Making Direct3D games faster in Wine using modern OpenGL

(comminos.com)

216 points | by BlackLotus89 2252 days ago

9 comments

  • platz 2252 days ago
    I'm fascinated by how someone with this domain level knowledge finds a problem like this and solves it.

    Is there some correlation between WoW players and wine/graphics programmers?

    Is this a game dev who happens to play WoW?

    Externally, the phenomenon of a gamer (i.e. user) having domain level knowledge of complex technical understanding is intriguing.

    (I'm partially motivated by the fact that as a generalist programmer I don't think id get anywhere the level of understanding needed to produce something like this)

    • zanny 2251 days ago
      This guy had a problem, slow fps in a game, knew the generalized view of how Wine worked, and used the tools they knew of to try to fix the problem.

      I've never written a line of DX, GL, etc but I know what command buffers / driver synchronization / AZDO are like this article mentions.

      I also play WoW on Linux, and am kind of embarassed I didn't think to try perf monitoring the game for easy to fix huge slowdowns like this. I kind of assumed since WoW is one of the most popular Wine games and generally pushes the DX api support to make sure it always works that the main Wine devs would optimize it more.

      That being said, buffer_storage is a GL 4.4 extension and Wine has this awful habit of trying to strictly support OSX, which will never see OpenGL beyond 4.1, and I'm not sure if buffer_storage is available there. That alone might mean these patches are never merged mainline, which would be... inconvenient.

    • bronxbomber92 2252 days ago
      Looks like he's just a talented under-grad student with some OpenGL side project experience.
  • twtw 2252 days ago
    "Fundamentally, it’s a function that maps a slice of GPU memory into the host’s address space, typically for streaming geometry data or texture uploads"

    Can someone clarify this for me? Are OpenGL/D3D buffers that get stuff memcpy'd into them by the CPU actually "slices of GPU memory," or are they more often reserved driver memory that eventually get DMA'd to the GPU? (I realize both probably happen at different times, but I'm curious which is more typical for modern systems)

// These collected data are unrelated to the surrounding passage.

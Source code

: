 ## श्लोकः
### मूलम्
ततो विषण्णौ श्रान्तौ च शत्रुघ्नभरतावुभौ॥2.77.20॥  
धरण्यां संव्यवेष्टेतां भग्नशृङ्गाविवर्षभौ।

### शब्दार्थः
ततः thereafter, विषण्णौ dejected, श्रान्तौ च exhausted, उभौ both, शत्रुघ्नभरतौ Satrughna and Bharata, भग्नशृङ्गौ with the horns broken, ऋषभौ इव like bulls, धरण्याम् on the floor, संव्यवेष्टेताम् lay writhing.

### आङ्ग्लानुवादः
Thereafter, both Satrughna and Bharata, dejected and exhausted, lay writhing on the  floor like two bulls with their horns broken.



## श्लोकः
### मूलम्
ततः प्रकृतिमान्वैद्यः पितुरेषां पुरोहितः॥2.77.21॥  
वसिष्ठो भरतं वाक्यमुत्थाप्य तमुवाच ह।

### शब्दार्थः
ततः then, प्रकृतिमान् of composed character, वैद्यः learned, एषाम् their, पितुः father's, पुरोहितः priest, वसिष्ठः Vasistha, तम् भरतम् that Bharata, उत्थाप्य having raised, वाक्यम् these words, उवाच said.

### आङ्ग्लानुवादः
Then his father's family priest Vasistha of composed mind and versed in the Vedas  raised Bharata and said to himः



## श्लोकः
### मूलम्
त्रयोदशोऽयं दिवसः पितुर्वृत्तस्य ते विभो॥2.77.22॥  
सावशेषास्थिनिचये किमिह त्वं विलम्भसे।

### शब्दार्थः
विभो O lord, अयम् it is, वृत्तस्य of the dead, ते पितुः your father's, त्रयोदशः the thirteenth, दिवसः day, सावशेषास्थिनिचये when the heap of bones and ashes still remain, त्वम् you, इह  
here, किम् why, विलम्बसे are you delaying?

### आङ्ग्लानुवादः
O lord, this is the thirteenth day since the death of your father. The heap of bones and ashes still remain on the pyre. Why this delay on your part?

    It seems like spending CPU cycles writing every byte over the bus would perform much worse than a fast write to sysmem followed by a DMA transfer.

    EDIT: I looked into it, and it seems like the typical implementation is that map returns a pointer to some pinned driver sysmem and unmap kicks off an async DMA to GPU memory.

    • elFarto 2252 days ago
      > Can someone clarify this for me? Are OpenGL/D3D buffers that get stuff memcpy'd into them by the CPU actually "slices of GPU memory," or are they more often reserved driver memory that eventually get DMA'd to the GPU?

      The answer is, as with all things OpenGL, it depends. You might get back a pointer to GPU memory that you can directly write to, or you'll get back some chunk of system memory the driver has.

      The ARB_buffer_storage extension improves matters as you can almost guarantee that you'll get GPU memory, and you can keep it mapped for the entire lifetime of your application (the old buffer APIs wouldn't let you keep it mapped during a draw call). The downside is that you're now responsible for synchronising access to that data.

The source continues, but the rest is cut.